Is Global Warming Really Global Cooling?

In a November special issue of the journal Ecology, a group of scientists report that if current patterns of change in the Arctic and North Atlantic Oceans continue, alterations of ocean circulation could occur on a global scale, with potentially dramatic implications for the world’s climate and biosphere.

Charles Greene of Cornell University and colleagues reconstructed the patterns of climate change in the Arctic from the Paleocene epoch to the present. Over these 65 million years, the Earth has undergone several major warming and cooling episodes, which were largely mitigated by the expansion and contraction of sea ice in the Arctic.

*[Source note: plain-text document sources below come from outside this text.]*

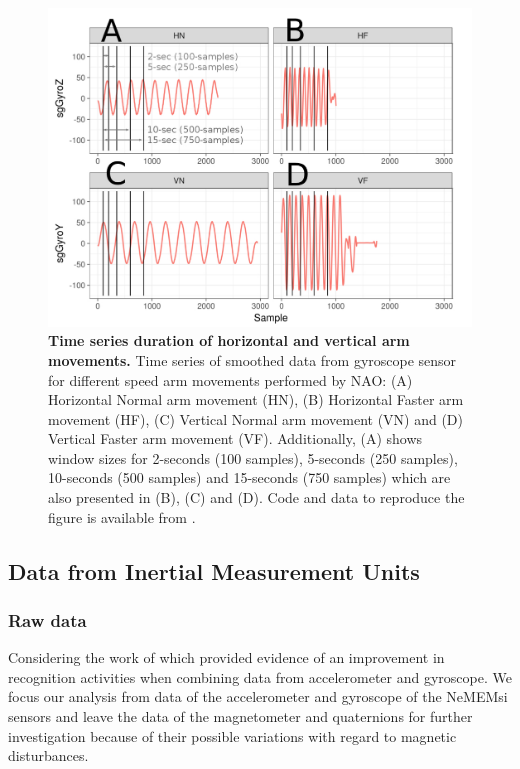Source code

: \documentclass[fleqn,10pt]{wlscirep}
\begin{document}
\begin{figure}[ht] 
\centering
\includegraphics[width=1.0\textwidth]{figures/experiment/sts/pdf/sts}
    \caption{
	{\bf Time series duration of horizontal and vertical arm movements.} 
    		Time series of smoothed data from gyroscope sensor 
		for different speed arm movements performed by NAO: 
		(A) Horizontal Normal arm movement (HN), 
		(B) Horizontal Faster arm movement (HF),
		(C) Vertical Normal arm movement (VN) and 
		(D) Vertical Faster arm movement (VF).
		Additionally, 
		(A) shows window sizes for 2-seconds (100 samples), 
		5-seconds (250 samples), 10-seconds (500 samples) 
		and 15-seconds (750 samples)
		which are also presented in (B), (C) and (D).
		Code and data to reproduce the figure is available from \cite{srep2019}.
        }
	\label{fig:sts}
\end{figure}




\subsection*{Data from Inertial Measurement Units} 
	\label{sec:experiment:subsec:imu}
\subsubsection*{Raw data}
Considering the work of \cite{shoaib2016} which provided evidence of an 
improvement in recognition activities when combining data from 
accelerometer and gyroscope. We focus our analysis from data of the 
accelerometer and gyroscope of the NeMEMsi sensors \cite{Comotti2014} and 
leave the data of the magnetometer and quaternions for further investigation 
because of their possible variations with regard to magnetic disturbances.
\end{document}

When the Arctic cools and ice expands, the increase ice cover increases albedo. The resulting increased reflection of the sun leads to global cooling. Likewise, when ice sheets and sea ice contract and expose the darker-colored land or ocean underneath, heat is absorbed, accelerating climate warming. Currently, the Earth is in the midst of an interglacial period, characterized by retracted ice sheets and warmer temperatures.

As large portions of the polar ice cap break off and fall into the Arctic Ocean, large quantities of fresh water abruptly reduces the salinity. Continued exposure to such freshwater forcing, however, could disrupt global ocean circulation during the next century and lead to very abrupt changes in climate, similar to those that occurred at the onset of the last ice age.

“If the Earth’s deep ocean circulation were to be shut down, many of the atmospheric, glacial and oceanic processes that have been stable in recent times would change, and the change would likely be abrupt,” says Greene.

“While the ecosystem consequences of gradual changes in the ocean are somewhat predictable, all bets are off after such abrupt changes occur.”

These abrupt disruptions on a large scale could halt the Earth’s ocean currents and lead us into the next Ice Age.